Zen Chung from Pexels

@johnvinod | March 19, 2021

Jesus Christ reached out to the rejected and marginalized people in his society. Like we noticed yesterday in Zacchaeus’ case in Jericho, Jesus did the same to a woman at the temple in Jerusalem. Please read John 8: 1-11.

Jesus was teaching in the temple courtyard surrounded by an eager crowd. A commotion interrupted Jesus’ teaching. Everyone looked in the direction of uproar. The scribes (experts in Jewish law) and the Pharisees (part of a Jewish sect demanding strict observance of the Mosaic law) dragged a woman and brought her in front of Jesus. Their motive was to test Jesus’ response and so condemn him. The charge against the woman was quite serious: She was “caught in the act of adultery” (John 8: 4b). They were also quick to remind Jesus that the Mosaic Law demanded such women should be stoned to death. “So what do you say?” they asked Jesus Christ putting him in a quandary.

This is where we notice Jesus did what he was always acted in his ministry—reaching out to the rejected, condemned, sinful, and marginalized men and women living on the edge at the mercy of others. Her life depended on what Jesus would say.

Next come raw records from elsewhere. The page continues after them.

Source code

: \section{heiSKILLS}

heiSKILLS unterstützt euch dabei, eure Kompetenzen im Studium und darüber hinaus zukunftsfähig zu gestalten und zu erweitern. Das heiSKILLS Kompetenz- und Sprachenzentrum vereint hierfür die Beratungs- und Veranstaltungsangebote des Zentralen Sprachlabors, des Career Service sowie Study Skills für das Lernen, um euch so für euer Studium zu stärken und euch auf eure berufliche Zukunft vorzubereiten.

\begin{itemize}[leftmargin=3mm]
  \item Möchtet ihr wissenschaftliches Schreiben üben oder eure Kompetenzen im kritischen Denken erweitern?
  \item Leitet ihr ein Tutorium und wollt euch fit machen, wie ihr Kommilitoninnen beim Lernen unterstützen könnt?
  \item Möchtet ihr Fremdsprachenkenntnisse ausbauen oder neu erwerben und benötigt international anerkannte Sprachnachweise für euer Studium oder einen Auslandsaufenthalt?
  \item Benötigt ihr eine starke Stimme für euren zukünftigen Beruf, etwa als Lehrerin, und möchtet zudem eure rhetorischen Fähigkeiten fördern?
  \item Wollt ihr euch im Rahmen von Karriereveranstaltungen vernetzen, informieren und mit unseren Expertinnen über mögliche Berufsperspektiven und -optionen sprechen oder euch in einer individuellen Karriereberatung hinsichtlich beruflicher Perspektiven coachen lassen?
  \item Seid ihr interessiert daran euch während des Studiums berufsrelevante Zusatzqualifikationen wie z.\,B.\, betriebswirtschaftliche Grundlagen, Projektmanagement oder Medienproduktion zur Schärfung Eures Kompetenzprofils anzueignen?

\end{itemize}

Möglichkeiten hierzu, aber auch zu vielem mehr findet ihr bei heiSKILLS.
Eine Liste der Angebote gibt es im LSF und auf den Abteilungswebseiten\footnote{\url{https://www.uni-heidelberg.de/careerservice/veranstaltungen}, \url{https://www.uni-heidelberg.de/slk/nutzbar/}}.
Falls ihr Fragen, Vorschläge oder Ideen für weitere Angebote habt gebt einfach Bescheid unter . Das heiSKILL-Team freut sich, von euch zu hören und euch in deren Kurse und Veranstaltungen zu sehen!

Jesus, brilliant as he always was in such circumstances, turned the tables. His response upheld the law, but also went deeper and revealed the grace of God, saying, “Let him who is without sin among you be the first to throw a stone at her” (John 8: 7). It was impossible to follow this rule in practice; therefore, making her execution impossible to carry out. The embarrassment was no longer hers, but theirs now. After her accusers left one by one, John records:

“And Jesus was left alone with the woman standing before him” (John 8: 9)

Hence, Jesus saved her life and upheld the Mosaic law killing two birds with one stone. How? Well, Jesus realized what the religious authorities deliberately did was to leave out the vital part of the demand of the Mosaic law. That is, Leviticus 20:10 required that both partners caught in adultery should be stoned to death. The man was, however, completely missing from the story. Jesus saw through their deception and the simple fact that the “act of adultery” could not be committed by the woman in solitude. Why was the man allowed to escape from the scene and facing judgement? If his life could be spared, so should be her life, equally created in the image of God.

Nevertheless, I expected that Jesus would condemn the sinful woman in private instead of embarrassing her in public. However, thank God that Jesus is not like you or me. Jesus categorically said that he did not condemn her… neither in public nor in private! This does not mean he declared her guiltless. Instead, he asserted, “for I came not to judge the world, but to save the world” (John 12: 47, 3:16). He also commanded her to stop sleeping around; saying, “sin no more” and get on with her life.

Jesus once again saw value in the life of an adulterous woman who was completely dejected. When everyone thought she did not deserve to live, Jesus saw worth in her life and believed in her to give her a second chance. Therefore, when we come across people feeling left out and worthless due to their gender, ethnicity, or bad choices, let us follow Jesus and help them see that they are valuable in God’s eyes. They deserve God’s grace and forgiveness. They are worthy of second chances, an opportunity to turn around from sin, and live by the grace of God. Will we decide today to follow Jesus in his footsteps and bring hope, forgiveness, and grace in many a life like this unnamed woman of Jerusalem?